For high speed serial Input-Output (I/O)s, e.g., Universal Serial Bus (USB) 3, to be able to deal with channels with over 20 dB of loss at Nyquist frequency, Decision Feedback Equalization (DFE) is added to the I/O receivers to correct for Inter-Symbol Interference (ISI) on analog input signals received by the I/Os. DFE is commonly implemented using a summer in a data path which adds offset to the analog input signal as a function of ‘n’ previous samples. DFE has the disadvantage of creating a speed path from the most recently sampled bit d[n] to influence the bit immediately following y[n+1], where y[n+1] is generated by the summer of DFE.
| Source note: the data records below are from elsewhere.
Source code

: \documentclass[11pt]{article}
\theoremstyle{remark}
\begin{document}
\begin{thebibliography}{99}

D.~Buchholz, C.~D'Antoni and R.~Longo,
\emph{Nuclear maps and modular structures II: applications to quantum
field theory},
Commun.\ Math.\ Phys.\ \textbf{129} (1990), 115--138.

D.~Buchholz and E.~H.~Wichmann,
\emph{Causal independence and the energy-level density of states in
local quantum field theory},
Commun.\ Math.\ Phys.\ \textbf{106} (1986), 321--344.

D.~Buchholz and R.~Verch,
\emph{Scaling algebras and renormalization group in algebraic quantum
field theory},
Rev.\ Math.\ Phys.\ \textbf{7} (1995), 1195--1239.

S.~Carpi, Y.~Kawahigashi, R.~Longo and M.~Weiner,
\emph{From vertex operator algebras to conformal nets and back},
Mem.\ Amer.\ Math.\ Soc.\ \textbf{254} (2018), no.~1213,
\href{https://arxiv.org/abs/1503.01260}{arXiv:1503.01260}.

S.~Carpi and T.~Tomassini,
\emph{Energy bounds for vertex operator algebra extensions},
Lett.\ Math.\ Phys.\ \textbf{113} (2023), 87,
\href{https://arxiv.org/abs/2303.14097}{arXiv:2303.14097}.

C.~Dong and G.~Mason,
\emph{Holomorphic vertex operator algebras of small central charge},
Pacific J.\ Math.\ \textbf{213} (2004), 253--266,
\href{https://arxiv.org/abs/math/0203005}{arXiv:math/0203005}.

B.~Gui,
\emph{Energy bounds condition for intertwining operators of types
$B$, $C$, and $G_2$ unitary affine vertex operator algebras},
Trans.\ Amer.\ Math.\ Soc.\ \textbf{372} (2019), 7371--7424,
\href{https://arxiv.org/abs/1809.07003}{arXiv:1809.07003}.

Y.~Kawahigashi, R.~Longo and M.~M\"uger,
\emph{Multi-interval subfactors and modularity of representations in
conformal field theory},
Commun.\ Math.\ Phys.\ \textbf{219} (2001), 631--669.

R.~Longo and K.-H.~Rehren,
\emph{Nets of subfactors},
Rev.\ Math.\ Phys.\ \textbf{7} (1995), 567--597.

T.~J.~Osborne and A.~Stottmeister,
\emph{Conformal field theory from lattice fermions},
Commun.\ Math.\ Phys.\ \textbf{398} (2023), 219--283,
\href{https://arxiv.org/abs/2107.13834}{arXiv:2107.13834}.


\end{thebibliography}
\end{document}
An alternative to DFE is loop-unrolled DFE (uDFE), where multiple samples are taken at two or more applied offsets and the decision on which value to use is postponed until later in the pipeline. uDFE eliminates the speed path observed by traditional DFE because knowing what the last data sample resolved to before sampling the next sample is no longer needed. However, uDFE is very impractical to implement for much over 1 bit feedback since 2n samplers are required for ‘n’ bits (also called ‘n’ taps) of feedback. 4-tap uDFE, for example, may require 16 samplers to implement in a loop-unrolled fashion which dramatically increases the power and area of the I/O design. Another disadvantage of DFE and uDFE is that they do not address pre-cursor ISI, which is a major source of error.
Overall as data rates increase, increasingly more equalization is required to recover the data. This comes at a power and area cost that conflicts with the aggressive power and cost budgets for handheld SoC (System-on-Chip) devices.